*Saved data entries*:
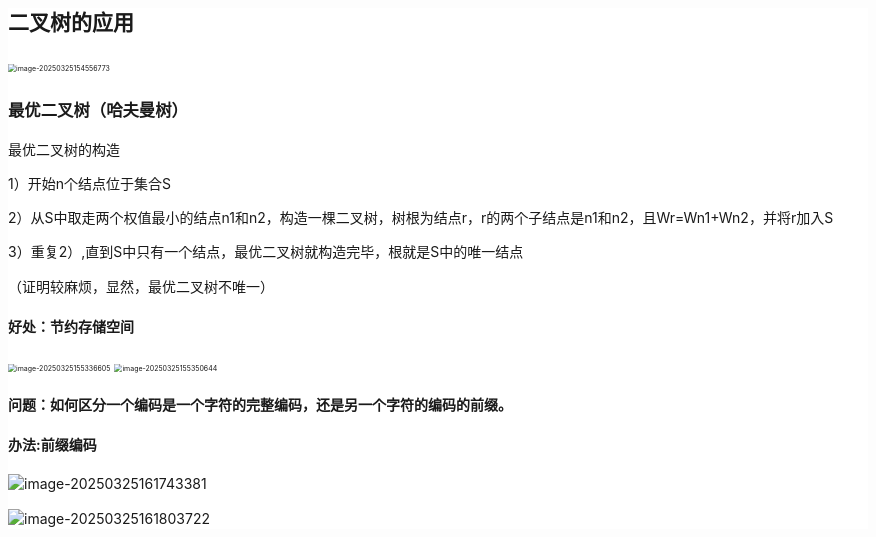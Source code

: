 

## 二叉树的应用

<img src="C:\Users\Lenovo\AppData\Roaming\Typora\typora-user-images\image-20250325154556773.png" alt="image-20250325154556773" style="zoom:50%;" />

### 最优二叉树（哈夫曼树）

最优二叉树的构造

1）开始n个结点位于集合S

2）从S中取走两个权值最小的结点n1和n2，构造一棵二叉树，树根为结点r，r的两个子结点是n1和n2，且Wr=Wn1+Wn2，并将r加入S

3）重复2）,直到S中只有一个结点，最优二叉树就构造完毕，根就是S中的唯一结点

（证明较麻烦，显然，最优二叉树不唯一）

#### 好处：节约存储空间

<img src="C:\Users\Lenovo\AppData\Roaming\Typora\typora-user-images\image-20250325155336605.png" alt="image-20250325155336605" style="zoom:50%;" />

<img src="C:\Users\Lenovo\AppData\Roaming\Typora\typora-user-images\image-20250325155350644.png" alt="image-20250325155350644" style="zoom:50%;" />

#### 问题：如何区分一个编码是一个字符的完整编码，还是另一个字符的编码的前缀。

#### 办法:前缀编码

![image-20250325161743381](C:\Users\Lenovo\AppData\Roaming\Typora\typora-user-images\image-20250325161743381.png)

![image-20250325161803722](C:\Users\Lenovo\AppData\Roaming\Typora\typora-user-images\image-20250325161803722.png)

*Work item*:
Leaving every image behind, repeat the data in full and exactly.

*Answer*:
Source code

: 

## 二叉树的应用

<img src="C:\Users\Lenovo\AppData\Roaming\Typora\typora-user-images\image-20250325154556773.png" alt="image-20250325154556773" style="zoom:50%;" />

### 最优二叉树（哈夫曼树）

最优二叉树的构造

1）开始n个结点位于集合S

2）从S中取走两个权值最小的结点n1和n2，构造一棵二叉树，树根为结点r，r的两个子结点是n1和n2，且Wr=Wn1+Wn2，并将r加入S

3）重复2）,直到S中只有一个结点，最优二叉树就构造完毕，根就是S中的唯一结点

（证明较麻烦，显然，最优二叉树不唯一）

#### 好处：节约存储空间

<img src="C:\Users\Lenovo\AppData\Roaming\Typora\typora-user-images\image-20250325155336605.png" alt="image-20250325155336605" style="zoom:50%;" />

<img src="C:\Users\Lenovo\AppData\Roaming\Typora\typora-user-images\image-20250325155350644.png" alt="image-20250325155350644" style="zoom:50%;" />

#### 问题：如何区分一个编码是一个字符的完整编码，还是另一个字符的编码的前缀。

#### 办法:前缀编码

![image-20250325161743381](C:\Users\Lenovo\AppData\Roaming\Typora\typora-user-images\image-20250325161743381.png)

![image-20250325161803722](C:\Users\Lenovo\AppData\Roaming\Typora\typora-user-images\image-20250325161803722.png)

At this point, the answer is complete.